Les plans d’expansion incluent le Brésil, l’un des pays qui, selon Slat, a plus de rivières avec un potentiel pour l’élimination des déchets plastiques. « Il y a certainement beaucoup de travail à faire au Brésil, et nous aimerions travailler avec les entreprises et les gouvernements locaux pour essayer d’amener les intercepteurs dans les rivières du pays également. »

Il dit que c’est un bon investissement pour les gouvernements. « Parce qu’il est beaucoup plus coûteux de nettoyer ces déchets sur la côte, après qu’ils ont déjà affecté les plages et le tourisme, que de simplement les ramasser alors qu’ils sont encore dans les rivières », a-t-il expliqué.

Selon les données les plus récentes du Programme des Nations Unies pour le développement (PNUD), les estimations indiquent que la quantité de plastique dans l’océan varie de 75 millions à 199 millions de tonnes, dont 89 % proviennent d’articles à usage unique tels que des sacs et emballage.

Ces déchets affectent plus de 800 espèces marines et côtières, à la fois en raison du risque d’enchevêtrement et des modifications induites dans l’habitat. De ce fait, les discussions de la Conférence des Nations Unies sur les océans tournent principalement autour de la réduction de l’utilisation du plastique et du remplacement de ce matériau.
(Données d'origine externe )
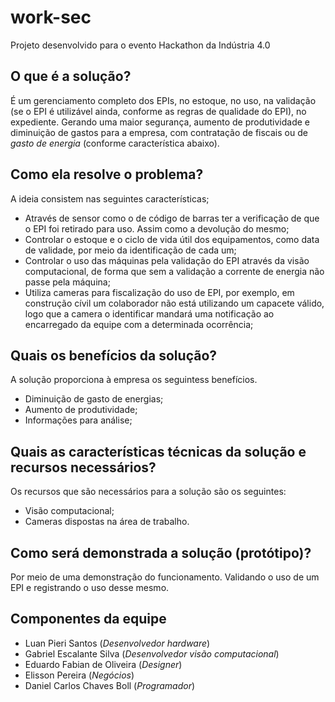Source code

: # work-sec
Projeto desenvolvido para o evento Hackathon da Indústria 4.0

## O que é a solução?
É um gerenciamento completo dos EPIs, no estoque, no uso, na validação (se o EPI é utilizável ainda, conforme as regras de qualidade do EPI), no expediente. Gerando uma maior segurança, aumento de produtividade e diminuição de gastos para a empresa, com contratação de fiscais ou de _gasto de energia_ (conforme característica abaixo).
   
## Como ela resolve o problema?
A ideia consistem nas seguintes características;
   - Através de sensor como o de código de barras ter a verificação de que o EPI foi retirado para uso. Assim como a devolução do mesmo;
   - Controlar o estoque e o ciclo de vida útil dos equipamentos, como data de validade, por meio da identificação de cada um;
   - Controlar o uso das máquinas pela validação do EPI através da visão computacional, de forma que sem a validação a corrente de energia não passe pela máquina;
   - Utiliza cameras para fiscalização do uso de EPI, por exemplo, em construção cívil um colaborador não está utilizando um capacete válido, logo que a camera o identificar mandará uma notificação ao encarregado da equipe com a determinada ocorrência;
   
## Quais os benefícios da solução?
A solução proporciona à empresa os seguintess benefícios.
   - Diminuição de gasto de energias;
   - Aumento de produtividade;
   - Informações para análise;
   
## Quais as características técnicas da solução e recursos  necessários?
Os recursos que são necessários para a solução são os seguintes:
   - Visão computacional;
   - Cameras dispostas na área de trabalho.

## Como será demonstrada a solução (protótipo)?
Por meio de uma demonstração do funcionamento. Validando o uso de um EPI e registrando o uso desse mesmo. 

## Componentes da equipe
- Luan Pieri Santos (*Desenvolvedor hardware*)
- Gabriel Escalante Silva (*Desenvolvedor visão computacional*)
- Eduardo Fabian de Oliveira (*Designer*)
- Elisson Pereira (*Negócios*)
- Daniel Carlos Chaves Boll (*Programador*)
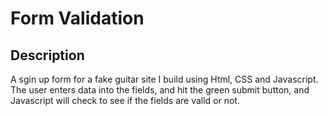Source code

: # Form Validation 

## Description

A sgin up form for a fake guitar site I build using Html, CSS and Javascript. The user enters data into the fields, and hit the green submit button, 
and Javascript will check to see if the fields are valld or not.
L’une des initiatives est le New Plastics Economy Global Commitment, qui a été reconnu par 22 nouveaux pays lors de la réunion (dont 17 en Amérique latine). Les nouveaux signataires de l’accord ont également des gouvernements locaux, comme, dans le cas du Brésil, ceux des États de São Paulo, Alagoas, Bahia, Ceará, Maranhão, Paraíba, Pernambuco, Piauí, Rio Grande do Norte et Sergipe.

Ils rejoignent plus de 500 souscripteurs alignés sur une vision commune d’une économie circulaire pour le plastique, dans laquelle les articles ne deviennent pas des déchets ou de la saleté. Cela est possible en changeant la façon dont les plastiques sont produits, utilisés et réutilisés.
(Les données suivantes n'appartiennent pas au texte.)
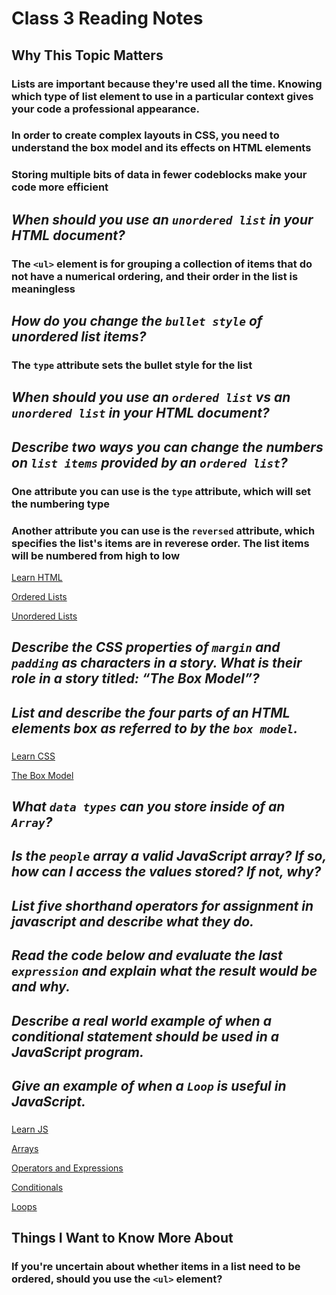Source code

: # Class 3 Reading Notes

## Why This Topic Matters

### Lists are important because they're used all the time. Knowing which type of list element to use in a particular context gives your code a professional appearance.

### In order to create complex layouts in CSS, you need to understand the box model and its effects on HTML elements

### Storing multiple bits of data in fewer codeblocks make your code more efficient

## *When should you use an `unordered list` in your HTML document?*

### The `<ul>` element is for grouping a collection of items that do not have a numerical ordering, and their order in the list is meaningless

## *How do you change the `bullet style` of unordered list items?*

### The `type` attribute sets the bullet style for the list

## *When should you use an `ordered list` vs an `unordered list` in your HTML document?*

### 

## *Describe two ways you can change the numbers on `list items` provided by an `ordered list`?*

### One attribute you can use is the `type` attribute, which will set the numbering type

### Another attribute you can use is the `reversed` attribute, which specifies the list's items are in reverese order. The list items will be numbered from high to low

[Learn HTML](https://developer.mozilla.org/en-US/docs/Web/HTML)

[Ordered Lists](https://developer.mozilla.org/en-US/docs/Web/HTML/Element/ol)

[Unordered Lists](https://developer.mozilla.org/en-US/docs/Web/HTML/Element/ul)

## *Describe the CSS properties of `margin` and `padding` as characters in a story. What is their role in a story titled: “The Box Model”?*

###

## *List and describe the four parts of an HTML elements box as referred to by the `box model`.*

### 

[Learn CSS](https://developer.mozilla.org/en-US/docs/Learn/CSS)

[The Box Model](https://developer.mozilla.org/en-US/docs/Learn/CSS/Building_blocks/The_box_model)

## *What `data types` can you store inside of an `Array`?*

### 

## *Is the `people` array a valid JavaScript array? If so, how can I access the values stored? If not, why?*

###

## *List **five** shorthand operators for assignment in javascript and describe what they do.*

### 

## *Read the code below and evaluate the last `expression` and explain what the result would be and why.*

### 

## *Describe a real world example of when a conditional statement should be used in a JavaScript program.*

###

## *Give an example of when a `Loop` is useful in JavaScript.*

###

[Learn JS](https://developer.mozilla.org/en-US/docs/Learn/JavaScript)

[Arrays](https://developer.mozilla.org/en-US/docs/Learn/JavaScript/First_steps/Arrays)

[Operators and Expressions](https://developer.mozilla.org/en-US/docs/Web/JavaScript/Guide/Expressions_and_Operators)

[Conditionals](https://developer.mozilla.org/en-US/docs/Learn/JavaScript/Building_blocks/conditionals)

[Loops](https://developer.mozilla.org/en-US/docs/Learn/JavaScript/Building_blocks/Looping_code)

## Things I Want to Know More About

### If you're uncertain about whether items in a list need to be ordered, should you use the `<ul>` element?

###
Le document contient des objectifs ambitieux pour éliminer, d’ici 2025, les articles en plastique dont nous n’avons pas besoin. Pour les plastiques dont nous avons besoin, l’engagement est d’établir des directives de réutilisation, de recyclage ou de compostage et de faire circuler tout ce que nous utilisons afin que ces matériaux restent dans l’économie et hors de l’environnement. En vertu de l’accord, chaque année, les signataires doivent rendre compte de leurs progrès.